Table 12 details about the computation time taken for processing segmentation and feature extraction (area, centroid, equivdiameter) by software and hardware. The results clearly indicate that hardware processing consumes time in nanoseconds while software processing consumes time in seconds. From Table 13, it is observed that the entire process of elephant recognition is done using software–hardware co-simulation. Thus the total computational time taken to process the object recognition algorithms in software is 2.649 s and software–hardware co-simulation is 0.274 s. The computation time delay is reduced by 89.65% in software–hardware co-simulation as compared to software simulation. Hardware processing means the entire algorithm run on a FPGA. Based on the FPGA architecture, the computation time differs. But the objective of this work is to prove that irrespective of the FPGA architecture, the computation time is less as compared to implementing on CPU.

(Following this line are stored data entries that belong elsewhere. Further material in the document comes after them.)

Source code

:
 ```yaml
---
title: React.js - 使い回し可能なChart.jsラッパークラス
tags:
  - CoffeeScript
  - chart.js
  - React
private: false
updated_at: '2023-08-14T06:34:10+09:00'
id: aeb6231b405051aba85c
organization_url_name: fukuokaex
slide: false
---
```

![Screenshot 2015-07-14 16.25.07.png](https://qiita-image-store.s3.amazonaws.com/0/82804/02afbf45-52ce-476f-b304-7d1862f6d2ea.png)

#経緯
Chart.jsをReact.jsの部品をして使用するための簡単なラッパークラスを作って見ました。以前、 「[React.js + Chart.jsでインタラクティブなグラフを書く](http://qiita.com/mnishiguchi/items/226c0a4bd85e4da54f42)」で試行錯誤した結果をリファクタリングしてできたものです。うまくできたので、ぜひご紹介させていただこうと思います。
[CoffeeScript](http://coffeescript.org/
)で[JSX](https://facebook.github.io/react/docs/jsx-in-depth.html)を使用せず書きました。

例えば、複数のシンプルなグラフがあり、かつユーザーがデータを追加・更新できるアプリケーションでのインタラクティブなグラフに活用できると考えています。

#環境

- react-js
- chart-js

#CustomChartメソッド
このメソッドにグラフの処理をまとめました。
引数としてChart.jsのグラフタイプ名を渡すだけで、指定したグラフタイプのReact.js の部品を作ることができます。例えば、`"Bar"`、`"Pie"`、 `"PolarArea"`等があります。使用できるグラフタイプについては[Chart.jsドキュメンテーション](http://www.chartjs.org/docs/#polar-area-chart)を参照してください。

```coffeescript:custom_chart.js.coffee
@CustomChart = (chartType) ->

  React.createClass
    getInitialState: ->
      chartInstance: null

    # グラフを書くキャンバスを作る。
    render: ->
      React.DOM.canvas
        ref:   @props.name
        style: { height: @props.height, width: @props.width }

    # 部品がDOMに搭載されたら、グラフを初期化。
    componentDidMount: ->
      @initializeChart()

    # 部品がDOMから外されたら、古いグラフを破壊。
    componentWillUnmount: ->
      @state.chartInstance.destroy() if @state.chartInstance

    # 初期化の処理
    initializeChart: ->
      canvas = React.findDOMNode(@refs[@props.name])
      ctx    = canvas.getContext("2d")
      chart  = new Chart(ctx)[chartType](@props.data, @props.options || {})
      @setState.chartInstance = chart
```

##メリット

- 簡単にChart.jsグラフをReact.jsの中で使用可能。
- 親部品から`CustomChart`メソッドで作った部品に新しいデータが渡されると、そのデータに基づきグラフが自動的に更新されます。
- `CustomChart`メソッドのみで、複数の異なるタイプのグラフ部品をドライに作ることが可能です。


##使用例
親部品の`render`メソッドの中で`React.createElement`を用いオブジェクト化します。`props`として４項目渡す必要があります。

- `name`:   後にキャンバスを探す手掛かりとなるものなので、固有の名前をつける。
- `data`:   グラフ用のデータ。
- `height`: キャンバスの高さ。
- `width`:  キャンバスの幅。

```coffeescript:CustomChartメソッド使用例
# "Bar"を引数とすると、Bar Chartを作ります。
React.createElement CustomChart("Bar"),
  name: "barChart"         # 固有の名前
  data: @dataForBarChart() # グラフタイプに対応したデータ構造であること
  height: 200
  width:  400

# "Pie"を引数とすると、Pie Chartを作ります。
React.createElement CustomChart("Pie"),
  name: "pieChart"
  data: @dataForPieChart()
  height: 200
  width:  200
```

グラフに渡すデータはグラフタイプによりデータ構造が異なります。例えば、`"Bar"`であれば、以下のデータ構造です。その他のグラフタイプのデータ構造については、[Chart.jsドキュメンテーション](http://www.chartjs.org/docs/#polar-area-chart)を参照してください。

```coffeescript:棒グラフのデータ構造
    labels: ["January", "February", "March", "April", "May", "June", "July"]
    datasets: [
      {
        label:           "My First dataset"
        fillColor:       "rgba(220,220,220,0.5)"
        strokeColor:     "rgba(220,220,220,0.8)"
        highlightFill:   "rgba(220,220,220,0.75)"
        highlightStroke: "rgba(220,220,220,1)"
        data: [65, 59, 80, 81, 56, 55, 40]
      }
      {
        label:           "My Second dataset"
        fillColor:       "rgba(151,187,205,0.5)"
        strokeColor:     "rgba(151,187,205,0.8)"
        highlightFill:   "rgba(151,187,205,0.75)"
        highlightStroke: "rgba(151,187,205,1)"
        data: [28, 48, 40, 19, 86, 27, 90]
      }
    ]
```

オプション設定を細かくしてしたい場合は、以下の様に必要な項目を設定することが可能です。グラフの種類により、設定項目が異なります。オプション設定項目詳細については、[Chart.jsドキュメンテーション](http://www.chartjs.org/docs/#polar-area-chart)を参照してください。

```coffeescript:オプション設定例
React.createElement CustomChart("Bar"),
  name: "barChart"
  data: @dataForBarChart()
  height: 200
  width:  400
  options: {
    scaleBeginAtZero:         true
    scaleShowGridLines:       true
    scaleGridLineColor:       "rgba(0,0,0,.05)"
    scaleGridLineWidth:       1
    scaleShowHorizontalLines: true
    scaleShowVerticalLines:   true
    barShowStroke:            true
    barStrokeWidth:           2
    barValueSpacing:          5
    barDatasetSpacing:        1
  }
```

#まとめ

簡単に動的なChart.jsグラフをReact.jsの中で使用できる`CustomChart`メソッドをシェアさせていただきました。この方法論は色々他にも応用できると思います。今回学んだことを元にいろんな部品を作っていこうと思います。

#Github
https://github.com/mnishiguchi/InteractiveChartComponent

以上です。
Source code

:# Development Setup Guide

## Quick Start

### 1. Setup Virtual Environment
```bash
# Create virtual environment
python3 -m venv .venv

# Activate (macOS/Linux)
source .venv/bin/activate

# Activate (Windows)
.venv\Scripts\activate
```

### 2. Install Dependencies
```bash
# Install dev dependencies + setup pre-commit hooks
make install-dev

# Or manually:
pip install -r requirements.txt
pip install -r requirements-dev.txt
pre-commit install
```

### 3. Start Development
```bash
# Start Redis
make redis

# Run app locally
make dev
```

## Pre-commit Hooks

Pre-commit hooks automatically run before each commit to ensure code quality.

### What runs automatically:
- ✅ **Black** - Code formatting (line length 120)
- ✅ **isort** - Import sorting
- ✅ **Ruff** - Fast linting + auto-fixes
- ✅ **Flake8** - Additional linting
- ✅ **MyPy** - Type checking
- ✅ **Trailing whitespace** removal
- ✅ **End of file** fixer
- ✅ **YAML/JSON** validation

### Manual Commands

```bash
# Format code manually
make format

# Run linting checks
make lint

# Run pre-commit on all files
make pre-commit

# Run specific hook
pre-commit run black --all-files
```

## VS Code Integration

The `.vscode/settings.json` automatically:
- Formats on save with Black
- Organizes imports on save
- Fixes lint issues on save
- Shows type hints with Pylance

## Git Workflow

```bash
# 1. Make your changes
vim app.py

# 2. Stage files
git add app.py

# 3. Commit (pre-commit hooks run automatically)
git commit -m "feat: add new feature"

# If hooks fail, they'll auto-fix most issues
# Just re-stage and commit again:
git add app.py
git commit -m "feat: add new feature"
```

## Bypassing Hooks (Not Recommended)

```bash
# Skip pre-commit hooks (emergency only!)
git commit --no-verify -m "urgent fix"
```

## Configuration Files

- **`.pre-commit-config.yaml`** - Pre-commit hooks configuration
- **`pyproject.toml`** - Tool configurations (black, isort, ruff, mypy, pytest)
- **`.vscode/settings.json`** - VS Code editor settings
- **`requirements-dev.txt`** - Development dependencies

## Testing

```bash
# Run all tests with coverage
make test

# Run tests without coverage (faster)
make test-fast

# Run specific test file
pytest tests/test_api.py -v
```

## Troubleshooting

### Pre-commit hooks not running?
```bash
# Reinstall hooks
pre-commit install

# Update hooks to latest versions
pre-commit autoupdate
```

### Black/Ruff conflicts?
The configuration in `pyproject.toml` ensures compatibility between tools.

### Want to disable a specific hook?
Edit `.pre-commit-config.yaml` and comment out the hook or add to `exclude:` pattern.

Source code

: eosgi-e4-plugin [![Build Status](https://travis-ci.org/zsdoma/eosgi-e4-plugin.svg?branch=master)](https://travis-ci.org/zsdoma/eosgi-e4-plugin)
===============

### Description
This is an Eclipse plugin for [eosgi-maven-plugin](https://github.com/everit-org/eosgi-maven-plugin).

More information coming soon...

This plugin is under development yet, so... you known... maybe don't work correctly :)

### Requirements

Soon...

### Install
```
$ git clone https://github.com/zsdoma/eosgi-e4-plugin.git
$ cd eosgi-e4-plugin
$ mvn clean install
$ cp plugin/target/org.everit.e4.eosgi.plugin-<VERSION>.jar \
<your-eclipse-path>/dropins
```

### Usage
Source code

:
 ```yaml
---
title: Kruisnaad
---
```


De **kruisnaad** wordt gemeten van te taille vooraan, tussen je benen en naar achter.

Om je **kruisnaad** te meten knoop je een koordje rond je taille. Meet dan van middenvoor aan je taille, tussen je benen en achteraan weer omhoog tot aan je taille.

Table 12 Computational time analysis between software simulation and hardware simulation for image processing
Table 13 Computational time analysis of object recognition in software simulation and software–hardware co-simulation

5 Conclusions and future work

In this paper, thresholding based segmentation and k-NN classifier has been done for the elephant recognition of the segmented infrared image by prototyping in Virtex-4 xc4vlx25-10ff668 FPGA board. The effectiveness of our approach and implementation is evaluated by calculating the recognition rate and computational time. The results indicate that the approach is capable of recognizing the elephants from infrared database images and when implemented in hardware using software–hardware co-simulation method, the computation time reduces by 89.65% as compared to software simulation. In future, recognition rate of animals other than elephant may be improved and FPGA implementation of k-NN classifier can be done to further reduce the computational time. Analysis is done for 24 images and it can be extended for more number of images. FPGA implementation of K-NN classifier can also be done in future to achieve more decrease in the computational time.